▸ WORK ITEM: Filtering the records below, copy only those lines that include the word "becomes".
Start of Block
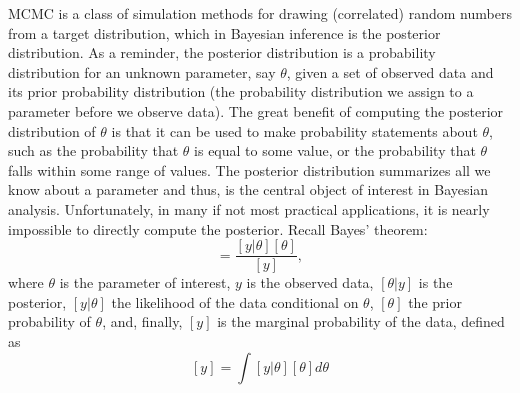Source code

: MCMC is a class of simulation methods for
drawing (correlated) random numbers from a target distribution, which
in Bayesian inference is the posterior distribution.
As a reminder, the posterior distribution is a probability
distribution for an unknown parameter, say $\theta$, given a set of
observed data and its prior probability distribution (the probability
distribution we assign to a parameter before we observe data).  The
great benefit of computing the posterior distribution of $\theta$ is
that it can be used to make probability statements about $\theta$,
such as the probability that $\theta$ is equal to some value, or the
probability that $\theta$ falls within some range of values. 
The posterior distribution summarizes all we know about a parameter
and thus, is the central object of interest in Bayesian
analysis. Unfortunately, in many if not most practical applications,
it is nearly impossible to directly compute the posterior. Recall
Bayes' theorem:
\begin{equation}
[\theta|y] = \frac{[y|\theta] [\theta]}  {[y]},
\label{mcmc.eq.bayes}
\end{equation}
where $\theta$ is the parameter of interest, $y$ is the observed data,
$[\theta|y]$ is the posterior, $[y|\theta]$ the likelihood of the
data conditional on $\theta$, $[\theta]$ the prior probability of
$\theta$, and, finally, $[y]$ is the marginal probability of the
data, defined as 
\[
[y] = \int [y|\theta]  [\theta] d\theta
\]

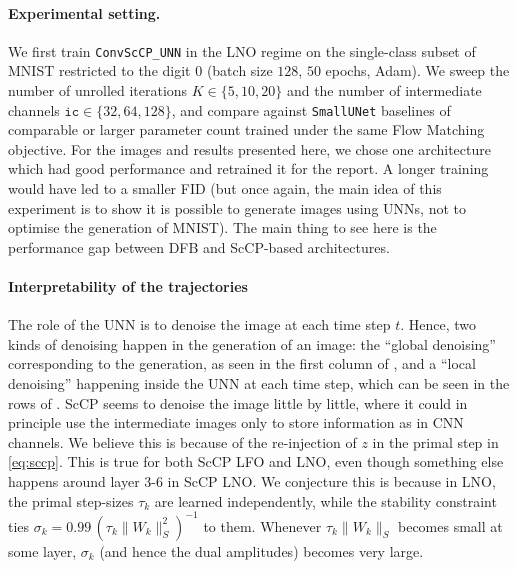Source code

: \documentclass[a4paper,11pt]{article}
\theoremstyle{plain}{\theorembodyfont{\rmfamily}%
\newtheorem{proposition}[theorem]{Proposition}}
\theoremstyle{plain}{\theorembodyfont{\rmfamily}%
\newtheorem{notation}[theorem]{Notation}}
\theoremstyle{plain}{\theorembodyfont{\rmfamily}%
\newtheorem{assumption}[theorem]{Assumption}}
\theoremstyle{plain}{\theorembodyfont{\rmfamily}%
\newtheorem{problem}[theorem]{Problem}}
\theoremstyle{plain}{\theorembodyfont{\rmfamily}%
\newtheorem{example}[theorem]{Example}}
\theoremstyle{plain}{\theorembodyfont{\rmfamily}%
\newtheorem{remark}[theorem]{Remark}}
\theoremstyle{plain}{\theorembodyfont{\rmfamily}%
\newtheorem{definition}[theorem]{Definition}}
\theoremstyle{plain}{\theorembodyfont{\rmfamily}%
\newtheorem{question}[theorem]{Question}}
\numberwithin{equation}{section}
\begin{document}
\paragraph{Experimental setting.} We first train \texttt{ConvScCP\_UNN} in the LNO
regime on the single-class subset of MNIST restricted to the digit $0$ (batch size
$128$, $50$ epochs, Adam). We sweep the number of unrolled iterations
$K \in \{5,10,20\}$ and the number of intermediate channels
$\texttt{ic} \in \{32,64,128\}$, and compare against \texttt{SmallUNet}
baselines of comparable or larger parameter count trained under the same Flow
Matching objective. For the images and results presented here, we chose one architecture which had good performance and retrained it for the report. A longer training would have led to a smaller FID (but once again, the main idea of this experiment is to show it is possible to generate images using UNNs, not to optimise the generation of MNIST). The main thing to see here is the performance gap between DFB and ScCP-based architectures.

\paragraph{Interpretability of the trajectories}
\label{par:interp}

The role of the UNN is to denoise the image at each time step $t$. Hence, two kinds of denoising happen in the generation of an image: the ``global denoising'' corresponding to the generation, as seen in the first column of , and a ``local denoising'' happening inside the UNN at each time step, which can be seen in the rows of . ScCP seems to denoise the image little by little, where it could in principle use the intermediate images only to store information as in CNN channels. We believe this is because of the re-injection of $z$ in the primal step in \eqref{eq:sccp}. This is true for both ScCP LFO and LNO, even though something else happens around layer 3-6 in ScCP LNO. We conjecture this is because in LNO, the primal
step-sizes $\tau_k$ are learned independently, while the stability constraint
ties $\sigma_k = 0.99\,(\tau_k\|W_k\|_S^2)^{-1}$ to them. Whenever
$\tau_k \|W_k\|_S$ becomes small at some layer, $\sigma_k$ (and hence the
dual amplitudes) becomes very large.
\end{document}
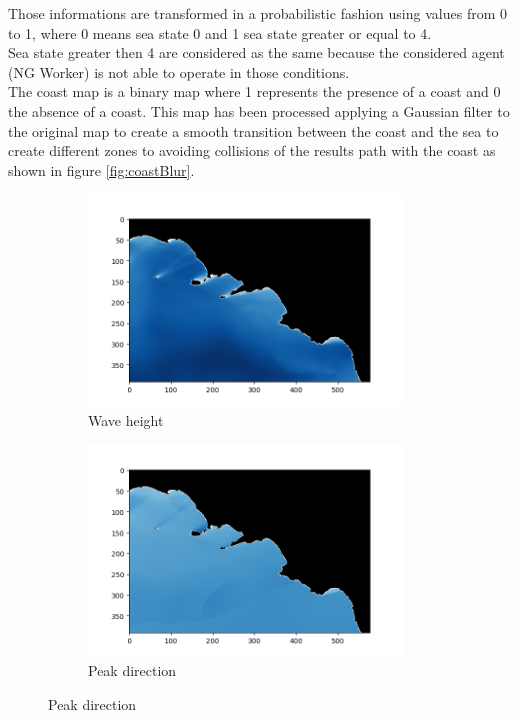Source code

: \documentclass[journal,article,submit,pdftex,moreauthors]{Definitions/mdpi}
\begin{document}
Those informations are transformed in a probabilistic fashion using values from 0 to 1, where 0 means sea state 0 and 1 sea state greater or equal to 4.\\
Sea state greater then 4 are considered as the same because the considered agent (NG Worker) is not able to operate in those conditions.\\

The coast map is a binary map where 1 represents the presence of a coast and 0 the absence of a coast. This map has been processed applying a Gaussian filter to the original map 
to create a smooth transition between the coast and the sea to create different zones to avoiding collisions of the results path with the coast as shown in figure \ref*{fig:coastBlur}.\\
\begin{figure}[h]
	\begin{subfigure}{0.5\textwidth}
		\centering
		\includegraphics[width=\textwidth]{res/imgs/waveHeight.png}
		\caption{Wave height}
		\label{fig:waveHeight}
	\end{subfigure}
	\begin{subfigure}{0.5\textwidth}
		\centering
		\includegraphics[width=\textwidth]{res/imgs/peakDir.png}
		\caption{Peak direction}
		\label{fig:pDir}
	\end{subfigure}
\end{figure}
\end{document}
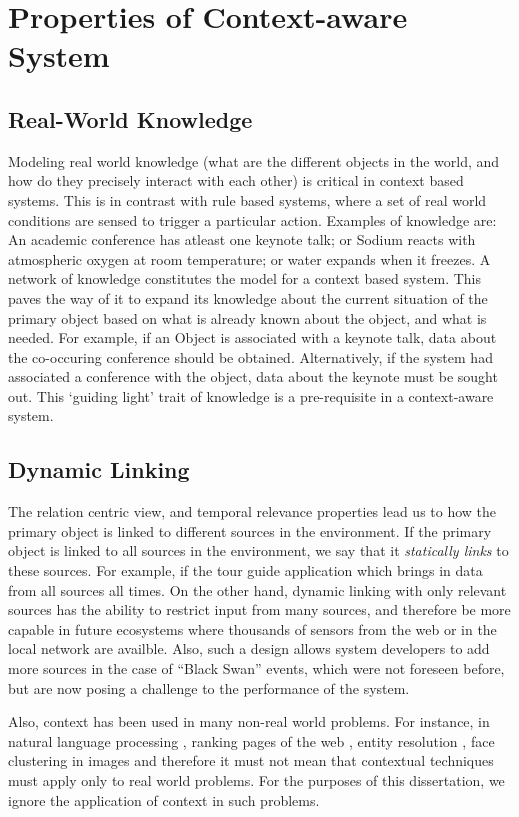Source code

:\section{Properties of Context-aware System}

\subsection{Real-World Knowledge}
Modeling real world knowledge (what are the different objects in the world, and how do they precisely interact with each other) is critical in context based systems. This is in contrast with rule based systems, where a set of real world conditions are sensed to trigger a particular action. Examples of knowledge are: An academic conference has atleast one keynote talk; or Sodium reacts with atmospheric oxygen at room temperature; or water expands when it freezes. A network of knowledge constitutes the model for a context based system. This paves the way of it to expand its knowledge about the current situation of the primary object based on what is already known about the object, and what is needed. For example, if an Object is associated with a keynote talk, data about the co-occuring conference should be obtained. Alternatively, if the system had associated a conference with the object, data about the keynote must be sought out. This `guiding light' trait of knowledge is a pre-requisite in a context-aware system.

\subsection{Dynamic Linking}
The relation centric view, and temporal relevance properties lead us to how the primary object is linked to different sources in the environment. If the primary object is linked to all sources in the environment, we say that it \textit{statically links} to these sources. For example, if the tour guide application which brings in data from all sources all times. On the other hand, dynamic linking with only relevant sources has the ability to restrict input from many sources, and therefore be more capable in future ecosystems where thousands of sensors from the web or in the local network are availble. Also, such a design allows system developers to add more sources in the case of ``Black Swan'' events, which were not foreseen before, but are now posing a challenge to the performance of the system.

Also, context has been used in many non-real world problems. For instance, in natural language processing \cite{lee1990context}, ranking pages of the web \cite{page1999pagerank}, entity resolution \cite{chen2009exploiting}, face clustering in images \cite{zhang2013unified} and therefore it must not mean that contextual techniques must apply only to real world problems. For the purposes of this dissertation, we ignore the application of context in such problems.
End of Block
▸ WRITTEN RESPONSE:
$\tau_k \|W_k\|_S$ becomes small at some layer, $\sigma_k$ (and hence the
dual amplitudes) becomes very large.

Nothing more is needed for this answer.